Accurately capturing the interplay between microbiology, geochemistry and physical subsurface properties and processes is critical to understanding and predicting ecosystem processes
However, each of the approaches described above requires substantial manual effort to implement for a single site, which makes them challenging to scale. The challenge of scaling these approaches limits the ability to rapidly develop models obtain the associated understanding for many sites. An alternative approach (proposed and demonstrated here) is to use an approach which allows for automation.

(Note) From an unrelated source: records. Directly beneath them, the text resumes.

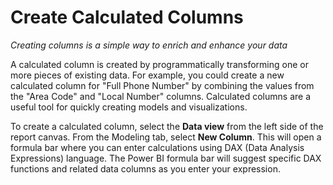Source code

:<properties
   pageTitle="Create Calculated Columns"
   description="Learn what calculated columns are and how to create them in Power BI"
   services="powerbi"
   documentationCenter=""
   authors="davidiseminger"
   manager="mblythe"
   editor=""
   tags=""
   featuredVideoId="GarBXef0Vew"
   featuredVideoThumb=""
   courseDuration=""/>

<tags
   ms.service="powerbi"
   ms.devlang="NA"
   ms.topic="article"
   ms.tgt_pltfrm="NA"
   ms.workload="powerbi"
   ms.date="02/18/2016"
   ms.author="v-jescoo"/>

# Create Calculated Columns

*Creating columns is a simple way to enrich and enhance your data*

A calculated column is created by programmatically transforming one or more pieces of existing data. For example, you could create a new calculated column for "Full Phone Number" by combining the values from the "Area Code" and "Local Number" columns. Calculated columns are a useful tool for quickly creating models and visualizations.

To create a calculated column, select the **Data view** from the left side of the report canvas. From the Modeling tab, select **New Column**. This will open a formula bar where you can enter calculations using DAX (Data Analysis Expressions) language. The Power BI formula bar will suggest specific DAX functions and related data columns as you enter your expression.
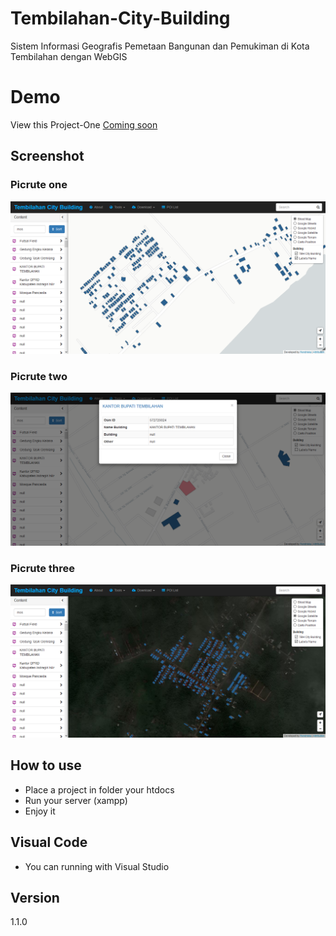 # Tembilahan-City-Building
Sistem Informasi Geografis Pemetaan Bangunan dan Pemukiman di Kota Tembilahan dengan WebGIS 

# Demo
View this Project-One [Coming soon](https://hendriekasaputra.github.io/Tembilahan-City-Building/)

## Screenshot
### Picrute one
![screenshot](https://github.com/hendriekasaputra/Tembilahan-City-Building/blob/master/Screenshot_Tembilahan_City_Building.png)
### Picrute two
![screenshot](https://github.com/hendriekasaputra/Tembilahan-City-Building/blob/master/Screenshot_Tembilahan_City_Building_2.png)
### Picrute three
![screenshot](https://github.com/hendriekasaputra/Tembilahan-City-Building/blob/master/Screenshot_Tembilahan_City_Building_3.png)

## How to use
 - Place a project in folder your htdocs
 - Run your server (xampp)
 - Enjoy it
 
## Visual Code
 - You can running with Visual Studio
## Version
1.1.0
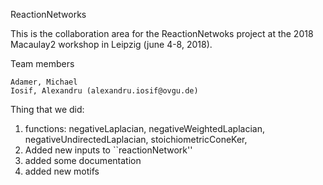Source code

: ReactionNetworks

This is the collaboration area for the ReactionNetwoks project at the
2018 Macaulay2 workshop in Leipzig (june 4-8, 2018).

Team members
    
    Adamer, Michael
    Iosif, Alexandru (alexandru.iosif@ovgu.de)

Thing that we did:
1. functions: negativeLaplacian, negativeWeightedLaplacian, negativeUndirectedLaplacian, stoichiometricConeKer, 
2. Added new inputs to ``reactionNetwork''
3. added some documentation
4. added new motifs
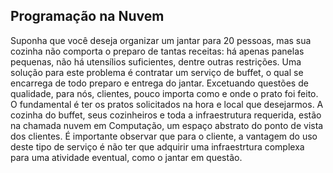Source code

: ## Programação na Nuvem

Suponha que você deseja organizar um jantar para 20 pessoas, mas sua cozinha não comporta o preparo de tantas receitas: há apenas panelas pequenas, não há utensílios suficientes, dentre outras restrições. Uma solução para este problema é contratar um serviço de buffet, o qual se encarrega de todo preparo e entrega do jantar. Excetuando questões de qualidade, para nós, clientes, pouco importa como e onde o prato foi feito. O fundamental é ter os pratos solicitados na hora e local que desejarmos. A cozinha do buffet, seus cozinheiros e toda a infraestrutura requerida, estão na chamada nuvem em Computação, um espaço abstrato do ponto de vista dos clientes. É importante observar que para o cliente, a vantagem do uso deste tipo de serviço é não ter que adquirir uma infraestrtura complexa para uma atividade eventual, como o jantar em questão.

Specifically, in our workflow, we use KBase (a cloud-based software platform for systems biology (Arkin et al., 2018)), to automatically generate draft metabolic models from annotated metagenome assembled genomes (MAGs) extracted from environmental samples. These metabolic models can be used (still in KBase) to perform flux balance analysis (FBA) on different media compositions. These media compositions are informed by metabolomics and other site-specific chemistry data. The output of the FBA can be used in RTMs (such as the RTM PFLOTRAN (Mills et al., 2009; Hammond and Lichtner, 2010; Gardner et al., 2015), which we use in this work). PFLOTRAN is an open source, massively parallel reactive transport code which supports multi-phase (e.g. aqueous, gaseous), multi-component (multiple chemical species) and multi-scale (e.g. pore or macroscale) simulation of contaminant transport in porous media, as well as includes a basic implementation of microbial reactions modeled by Monod kinetics. One major benefit of PFLOTRAN is that users can implement custom reactions or kinetics through the Reaction Sandbox (Hammond, 2017). Our workflow, called ‘Omics to Reactive Transport (ORT) (Fig. 2), thus captures both microbial metabolisms based on environmental samples (using KBase) and macro-scale hydrologic and geochemical processes (using PFLOTRAN). In the remainder of this article, we present the concept and implementation of this workflow.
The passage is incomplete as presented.